__Assignment__. The records below are to be transcribed exactly as they appear.
━━━ Data extract ━━━
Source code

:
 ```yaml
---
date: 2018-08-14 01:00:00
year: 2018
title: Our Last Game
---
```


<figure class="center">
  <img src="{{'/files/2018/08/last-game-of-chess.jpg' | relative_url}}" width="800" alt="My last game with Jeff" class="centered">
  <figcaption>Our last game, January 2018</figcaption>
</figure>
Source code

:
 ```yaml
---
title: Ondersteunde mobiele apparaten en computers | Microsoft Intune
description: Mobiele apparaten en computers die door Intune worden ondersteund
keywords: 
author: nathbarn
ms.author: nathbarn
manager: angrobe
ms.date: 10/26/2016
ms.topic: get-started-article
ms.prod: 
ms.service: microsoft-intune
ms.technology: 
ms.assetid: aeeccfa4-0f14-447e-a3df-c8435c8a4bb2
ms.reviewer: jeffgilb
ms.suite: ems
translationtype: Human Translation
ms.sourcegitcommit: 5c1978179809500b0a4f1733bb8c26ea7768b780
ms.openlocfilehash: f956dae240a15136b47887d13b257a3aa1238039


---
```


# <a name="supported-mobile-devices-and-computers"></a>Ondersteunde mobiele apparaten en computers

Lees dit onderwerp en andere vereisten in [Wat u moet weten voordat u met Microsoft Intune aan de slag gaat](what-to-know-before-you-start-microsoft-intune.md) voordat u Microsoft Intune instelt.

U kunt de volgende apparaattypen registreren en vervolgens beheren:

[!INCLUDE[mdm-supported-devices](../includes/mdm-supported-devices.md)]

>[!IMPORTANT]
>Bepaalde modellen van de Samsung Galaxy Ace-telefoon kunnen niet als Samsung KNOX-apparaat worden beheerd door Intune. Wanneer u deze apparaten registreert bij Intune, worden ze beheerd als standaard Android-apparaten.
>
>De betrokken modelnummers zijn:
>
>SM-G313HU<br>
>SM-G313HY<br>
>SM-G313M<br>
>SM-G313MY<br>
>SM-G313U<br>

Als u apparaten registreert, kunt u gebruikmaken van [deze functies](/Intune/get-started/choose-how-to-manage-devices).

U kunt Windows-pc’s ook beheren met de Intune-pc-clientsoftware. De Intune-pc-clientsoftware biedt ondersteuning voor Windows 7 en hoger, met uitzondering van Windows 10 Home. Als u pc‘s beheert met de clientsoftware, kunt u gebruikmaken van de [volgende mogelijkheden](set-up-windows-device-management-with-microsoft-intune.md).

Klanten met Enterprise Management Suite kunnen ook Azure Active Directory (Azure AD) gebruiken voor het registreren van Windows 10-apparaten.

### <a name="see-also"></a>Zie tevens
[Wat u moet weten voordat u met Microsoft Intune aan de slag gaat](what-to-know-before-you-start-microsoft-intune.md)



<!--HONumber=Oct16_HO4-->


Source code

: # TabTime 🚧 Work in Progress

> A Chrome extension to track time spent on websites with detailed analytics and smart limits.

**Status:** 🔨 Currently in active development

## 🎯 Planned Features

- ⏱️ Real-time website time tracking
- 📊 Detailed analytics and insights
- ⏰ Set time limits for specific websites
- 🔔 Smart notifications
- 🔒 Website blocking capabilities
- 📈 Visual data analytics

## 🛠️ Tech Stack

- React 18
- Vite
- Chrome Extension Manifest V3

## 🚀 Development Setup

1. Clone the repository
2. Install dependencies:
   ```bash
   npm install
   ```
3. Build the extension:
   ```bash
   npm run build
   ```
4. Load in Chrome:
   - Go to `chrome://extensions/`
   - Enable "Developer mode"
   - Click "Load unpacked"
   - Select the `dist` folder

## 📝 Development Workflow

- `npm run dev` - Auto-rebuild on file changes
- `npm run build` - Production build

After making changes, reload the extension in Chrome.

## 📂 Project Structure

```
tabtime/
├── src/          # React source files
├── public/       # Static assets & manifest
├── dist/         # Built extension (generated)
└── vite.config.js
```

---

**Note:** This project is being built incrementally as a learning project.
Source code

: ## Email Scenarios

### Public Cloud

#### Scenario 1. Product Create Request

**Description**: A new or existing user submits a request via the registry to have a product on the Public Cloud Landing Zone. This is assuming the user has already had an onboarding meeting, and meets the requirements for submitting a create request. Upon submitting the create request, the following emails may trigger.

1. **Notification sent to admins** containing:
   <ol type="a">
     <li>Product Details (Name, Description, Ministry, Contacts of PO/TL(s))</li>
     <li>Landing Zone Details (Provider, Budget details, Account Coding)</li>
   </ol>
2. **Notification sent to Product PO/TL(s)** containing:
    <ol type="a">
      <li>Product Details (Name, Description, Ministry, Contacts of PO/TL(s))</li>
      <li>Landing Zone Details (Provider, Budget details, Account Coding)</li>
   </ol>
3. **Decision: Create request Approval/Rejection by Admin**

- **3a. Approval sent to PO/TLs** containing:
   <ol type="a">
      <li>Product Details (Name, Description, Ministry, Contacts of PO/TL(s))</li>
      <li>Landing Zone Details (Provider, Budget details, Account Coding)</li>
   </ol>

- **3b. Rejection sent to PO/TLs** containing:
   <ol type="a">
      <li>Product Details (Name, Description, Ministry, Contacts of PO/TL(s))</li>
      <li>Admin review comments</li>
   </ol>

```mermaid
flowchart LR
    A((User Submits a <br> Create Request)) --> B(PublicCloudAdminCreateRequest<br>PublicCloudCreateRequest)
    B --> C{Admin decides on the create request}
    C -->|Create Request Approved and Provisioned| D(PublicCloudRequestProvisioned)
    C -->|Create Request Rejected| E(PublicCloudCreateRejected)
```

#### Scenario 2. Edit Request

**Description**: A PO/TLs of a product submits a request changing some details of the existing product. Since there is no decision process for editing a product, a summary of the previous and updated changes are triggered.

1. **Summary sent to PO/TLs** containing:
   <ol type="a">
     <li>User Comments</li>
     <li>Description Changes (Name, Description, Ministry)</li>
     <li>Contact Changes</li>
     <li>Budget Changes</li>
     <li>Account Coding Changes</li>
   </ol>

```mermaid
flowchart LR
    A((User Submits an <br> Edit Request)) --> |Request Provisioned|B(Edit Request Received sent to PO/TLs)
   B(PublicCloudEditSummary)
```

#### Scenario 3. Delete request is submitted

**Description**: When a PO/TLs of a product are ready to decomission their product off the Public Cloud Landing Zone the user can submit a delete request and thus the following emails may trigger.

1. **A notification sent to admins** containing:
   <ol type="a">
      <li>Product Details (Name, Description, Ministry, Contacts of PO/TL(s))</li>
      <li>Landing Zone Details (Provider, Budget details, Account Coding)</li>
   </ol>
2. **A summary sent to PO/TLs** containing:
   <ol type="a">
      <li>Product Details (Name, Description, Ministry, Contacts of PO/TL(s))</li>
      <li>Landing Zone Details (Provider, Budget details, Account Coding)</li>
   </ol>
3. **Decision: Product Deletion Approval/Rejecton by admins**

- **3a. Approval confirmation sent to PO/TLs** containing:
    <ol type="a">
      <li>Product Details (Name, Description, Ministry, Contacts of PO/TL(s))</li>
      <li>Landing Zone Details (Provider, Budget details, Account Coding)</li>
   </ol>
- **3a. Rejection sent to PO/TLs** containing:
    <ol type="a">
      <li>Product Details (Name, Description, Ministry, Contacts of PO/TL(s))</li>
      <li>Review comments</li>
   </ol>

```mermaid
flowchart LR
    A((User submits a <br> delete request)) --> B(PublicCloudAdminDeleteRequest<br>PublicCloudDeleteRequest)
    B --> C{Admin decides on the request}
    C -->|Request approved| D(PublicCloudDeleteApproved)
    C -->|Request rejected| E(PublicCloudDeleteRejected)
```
━━━
__Completed task__.
Source code

:
 ```yaml
---
date: 2018-08-14 01:00:00
year: 2018
title: Our Last Game
---
```


<figure class="center">
  <img src="{{'/files/2018/08/last-game-of-chess.jpg' | relative_url}}" width="800" alt="My last game with Jeff" class="centered">
  <figcaption>Our last game, January 2018</figcaption>
</figure>
Source code

:
 ```yaml
---
title: Ondersteunde mobiele apparaten en computers | Microsoft Intune
description: Mobiele apparaten en computers die door Intune worden ondersteund
keywords: 
author: nathbarn
ms.author: nathbarn
manager: angrobe
ms.date: 10/26/2016
ms.topic: get-started-article
ms.prod: 
ms.service: microsoft-intune
ms.technology: 
ms.assetid: aeeccfa4-0f14-447e-a3df-c8435c8a4bb2
ms.reviewer: jeffgilb
ms.suite: ems
translationtype: Human Translation
ms.sourcegitcommit: 5c1978179809500b0a4f1733bb8c26ea7768b780
ms.openlocfilehash: f956dae240a15136b47887d13b257a3aa1238039


---
```


# <a name="supported-mobile-devices-and-computers"></a>Ondersteunde mobiele apparaten en computers

Lees dit onderwerp en andere vereisten in [Wat u moet weten voordat u met Microsoft Intune aan de slag gaat](what-to-know-before-you-start-microsoft-intune.md) voordat u Microsoft Intune instelt.

U kunt de volgende apparaattypen registreren en vervolgens beheren:

[!INCLUDE[mdm-supported-devices](../includes/mdm-supported-devices.md)]

>[!IMPORTANT]
>Bepaalde modellen van de Samsung Galaxy Ace-telefoon kunnen niet als Samsung KNOX-apparaat worden beheerd door Intune. Wanneer u deze apparaten registreert bij Intune, worden ze beheerd als standaard Android-apparaten.
>
>De betrokken modelnummers zijn:
>
>SM-G313HU<br>
>SM-G313HY<br>
>SM-G313M<br>
>SM-G313MY<br>
>SM-G313U<br>

Als u apparaten registreert, kunt u gebruikmaken van [deze functies](/Intune/get-started/choose-how-to-manage-devices).

U kunt Windows-pc’s ook beheren met de Intune-pc-clientsoftware. De Intune-pc-clientsoftware biedt ondersteuning voor Windows 7 en hoger, met uitzondering van Windows 10 Home. Als u pc‘s beheert met de clientsoftware, kunt u gebruikmaken van de [volgende mogelijkheden](set-up-windows-device-management-with-microsoft-intune.md).

Klanten met Enterprise Management Suite kunnen ook Azure Active Directory (Azure AD) gebruiken voor het registreren van Windows 10-apparaten.

### <a name="see-also"></a>Zie tevens
[Wat u moet weten voordat u met Microsoft Intune aan de slag gaat](what-to-know-before-you-start-microsoft-intune.md)



<!--HONumber=Oct16_HO4-->


Source code

: # TabTime 🚧 Work in Progress

> A Chrome extension to track time spent on websites with detailed analytics and smart limits.

**Status:** 🔨 Currently in active development

## 🎯 Planned Features

- ⏱️ Real-time website time tracking
- 📊 Detailed analytics and insights
- ⏰ Set time limits for specific websites
- 🔔 Smart notifications
- 🔒 Website blocking capabilities
- 📈 Visual data analytics

## 🛠️ Tech Stack

- React 18
- Vite
- Chrome Extension Manifest V3

## 🚀 Development Setup

1. Clone the repository
2. Install dependencies:
   ```bash
   npm install
   ```
3. Build the extension:
   ```bash
   npm run build
   ```
4. Load in Chrome:
   - Go to `chrome://extensions/`
   - Enable "Developer mode"
   - Click "Load unpacked"
   - Select the `dist` folder

## 📝 Development Workflow

- `npm run dev` - Auto-rebuild on file changes
- `npm run build` - Production build

After making changes, reload the extension in Chrome.

## 📂 Project Structure

```
tabtime/
├── src/          # React source files
├── public/       # Static assets & manifest
├── dist/         # Built extension (generated)
└── vite.config.js
```

---

**Note:** This project is being built incrementally as a learning project.
Source code

: ## Email Scenarios

### Public Cloud

#### Scenario 1. Product Create Request

**Description**: A new or existing user submits a request via the registry to have a product on the Public Cloud Landing Zone. This is assuming the user has already had an onboarding meeting, and meets the requirements for submitting a create request. Upon submitting the create request, the following emails may trigger.

1. **Notification sent to admins** containing:
   <ol type="a">
     <li>Product Details (Name, Description, Ministry, Contacts of PO/TL(s))</li>
     <li>Landing Zone Details (Provider, Budget details, Account Coding)</li>
   </ol>
2. **Notification sent to Product PO/TL(s)** containing:
    <ol type="a">
      <li>Product Details (Name, Description, Ministry, Contacts of PO/TL(s))</li>
      <li>Landing Zone Details (Provider, Budget details, Account Coding)</li>
   </ol>
3. **Decision: Create request Approval/Rejection by Admin**

- **3a. Approval sent to PO/TLs** containing:
   <ol type="a">
      <li>Product Details (Name, Description, Ministry, Contacts of PO/TL(s))</li>
      <li>Landing Zone Details (Provider, Budget details, Account Coding)</li>
   </ol>

- **3b. Rejection sent to PO/TLs** containing:
   <ol type="a">
      <li>Product Details (Name, Description, Ministry, Contacts of PO/TL(s))</li>
      <li>Admin review comments</li>
   </ol>

```mermaid
flowchart LR
    A((User Submits a <br> Create Request)) --> B(PublicCloudAdminCreateRequest<br>PublicCloudCreateRequest)
    B --> C{Admin decides on the create request}
    C -->|Create Request Approved and Provisioned| D(PublicCloudRequestProvisioned)
    C -->|Create Request Rejected| E(PublicCloudCreateRejected)
```

#### Scenario 2. Edit Request

**Description**: A PO/TLs of a product submits a request changing some details of the existing product. Since there is no decision process for editing a product, a summary of the previous and updated changes are triggered.

1. **Summary sent to PO/TLs** containing:
   <ol type="a">
     <li>User Comments</li>
     <li>Description Changes (Name, Description, Ministry)</li>
     <li>Contact Changes</li>
     <li>Budget Changes</li>
     <li>Account Coding Changes</li>
   </ol>

```mermaid
flowchart LR
    A((User Submits an <br> Edit Request)) --> |Request Provisioned|B(Edit Request Received sent to PO/TLs)
   B(PublicCloudEditSummary)
```

#### Scenario 3. Delete request is submitted

**Description**: When a PO/TLs of a product are ready to decomission their product off the Public Cloud Landing Zone the user can submit a delete request and thus the following emails may trigger.

1. **A notification sent to admins** containing:
   <ol type="a">
      <li>Product Details (Name, Description, Ministry, Contacts of PO/TL(s))</li>
      <li>Landing Zone Details (Provider, Budget details, Account Coding)</li>
   </ol>
2. **A summary sent to PO/TLs** containing:
   <ol type="a">
      <li>Product Details (Name, Description, Ministry, Contacts of PO/TL(s))</li>
      <li>Landing Zone Details (Provider, Budget details, Account Coding)</li>
   </ol>
3. **Decision: Product Deletion Approval/Rejecton by admins**

- **3a. Approval confirmation sent to PO/TLs** containing:
    <ol type="a">
      <li>Product Details (Name, Description, Ministry, Contacts of PO/TL(s))</li>
      <li>Landing Zone Details (Provider, Budget details, Account Coding)</li>
   </ol>
- **3a. Rejection sent to PO/TLs** containing:
    <ol type="a">
      <li>Product Details (Name, Description, Ministry, Contacts of PO/TL(s))</li>
      <li>Review comments</li>
   </ol>

```mermaid
flowchart LR
    A((User submits a <br> delete request)) --> B(PublicCloudAdminDeleteRequest<br>PublicCloudDeleteRequest)
    B --> C{Admin decides on the request}
    C -->|Request approved| D(PublicCloudDeleteApproved)
    C -->|Request rejected| E(PublicCloudDeleteRejected)
```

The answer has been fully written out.